Friday, August 28, 2009

The Adventures of Little Steve, Vol. 1

If you have ever floated swift water then you know that sometimes the only thing you can do is point your boat downstream and paddle hard with the current. Humanity may be graced with free will, but this frequently serves only to set us upon a course that no later action can alter. Still, let it be said that while such tides may well serve to steer us unto unknown waters, these voyages, however daunting, are oft considered the most rewarding of our lives.

I was still in Alaska when a chemistry test confirmed Brandi’s suspicion that she was pregnant. It wasn’t exactly a surprise. Her senses had been alerting her to the fact for awhile, haunting her thoughts both asleep and awake, and she had grown more and more convinced of its certainty with each passing day. Several less than subtle dreams indicated that my own subconscious mind had already sided with Brandi, and although I continued to maintain a skeptical facade, I was actually just as positive as she. But I didn’t tell her so.

We hadn’t really planned things to happen this way, and when Brandi called me with the news I’m not stretching the truth in saying that she wasn’t exactly ecstatic. Frantic would be a better description. She didn’t say hello, but rather greeted me with sobs.

Perhaps I grossly overestimate my own importance, but I think things would have gone better had I been there by her side. I know it would have made it easier on me. Having to face the situation alone was a terribly unpleasant experience, even from my perspective. When I imagine Brandi, sitting on the cold tile of the bathroom floor with only a plastic stick for company, I am awash with guilt. She is my hero, for that reason and a million others beside.

Until I was in the doctor’s office, staring with awe at an ultrasound image of what I’d begun affectionately referring to as Little Steve, I had maintained an air of plausible deniability about the matter. In keeping with my general approach to life, I preferred to consider Steve’s existence a myth, a legend akin to Bigfoot, until I had something more to go on than the opinion of a popsicle stick. But the tiny being swimming about Brandi’s insides was undeniable, and the silly look developing on my face while I watched Little Steve’s antics was even more so.

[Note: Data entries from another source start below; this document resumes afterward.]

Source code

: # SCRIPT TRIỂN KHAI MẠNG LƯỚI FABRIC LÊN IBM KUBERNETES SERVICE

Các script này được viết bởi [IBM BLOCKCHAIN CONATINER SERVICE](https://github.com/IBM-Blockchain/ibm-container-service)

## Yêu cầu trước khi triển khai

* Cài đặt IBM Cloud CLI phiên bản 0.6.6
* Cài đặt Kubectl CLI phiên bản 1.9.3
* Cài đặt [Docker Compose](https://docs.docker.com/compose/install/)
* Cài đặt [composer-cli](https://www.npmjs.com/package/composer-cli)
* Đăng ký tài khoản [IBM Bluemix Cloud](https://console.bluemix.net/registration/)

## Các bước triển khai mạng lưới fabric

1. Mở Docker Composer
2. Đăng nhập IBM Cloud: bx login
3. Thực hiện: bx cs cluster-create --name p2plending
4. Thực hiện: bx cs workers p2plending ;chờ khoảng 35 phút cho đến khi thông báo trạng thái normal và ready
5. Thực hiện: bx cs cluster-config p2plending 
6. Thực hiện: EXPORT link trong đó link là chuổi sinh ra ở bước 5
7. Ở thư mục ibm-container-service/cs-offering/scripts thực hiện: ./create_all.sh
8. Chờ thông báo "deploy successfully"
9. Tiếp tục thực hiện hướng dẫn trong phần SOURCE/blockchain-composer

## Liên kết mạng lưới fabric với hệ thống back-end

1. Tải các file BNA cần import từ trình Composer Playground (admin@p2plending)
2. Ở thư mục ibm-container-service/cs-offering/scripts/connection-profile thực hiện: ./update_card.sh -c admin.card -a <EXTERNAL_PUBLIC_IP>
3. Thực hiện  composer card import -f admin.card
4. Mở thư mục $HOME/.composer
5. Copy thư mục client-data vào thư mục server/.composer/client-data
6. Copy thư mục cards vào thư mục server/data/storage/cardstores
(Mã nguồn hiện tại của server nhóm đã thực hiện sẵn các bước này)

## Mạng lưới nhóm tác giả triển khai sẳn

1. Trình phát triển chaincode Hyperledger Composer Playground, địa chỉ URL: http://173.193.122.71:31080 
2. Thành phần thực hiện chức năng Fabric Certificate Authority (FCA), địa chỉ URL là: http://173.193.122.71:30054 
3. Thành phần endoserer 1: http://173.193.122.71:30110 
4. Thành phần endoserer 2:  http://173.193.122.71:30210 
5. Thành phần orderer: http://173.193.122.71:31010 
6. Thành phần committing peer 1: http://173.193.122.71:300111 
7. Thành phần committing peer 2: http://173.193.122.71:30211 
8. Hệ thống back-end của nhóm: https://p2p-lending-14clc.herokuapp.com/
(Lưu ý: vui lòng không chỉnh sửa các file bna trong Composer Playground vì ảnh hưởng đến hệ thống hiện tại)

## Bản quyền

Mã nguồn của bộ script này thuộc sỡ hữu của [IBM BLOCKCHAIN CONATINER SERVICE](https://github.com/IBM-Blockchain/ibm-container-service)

Now that we are back under the same weather pattern, with the full support of our family and friends, things are better. I’m still a bit concerned, about such things as the dirty diapers I accepted responsibility for by insisting we use cloth or emotionally scarring our daughter by calling her Little Steve, but I’m no longer worried about Brandi. She is like a tree in the storm. Though she may sway, she is quite unlikely to break.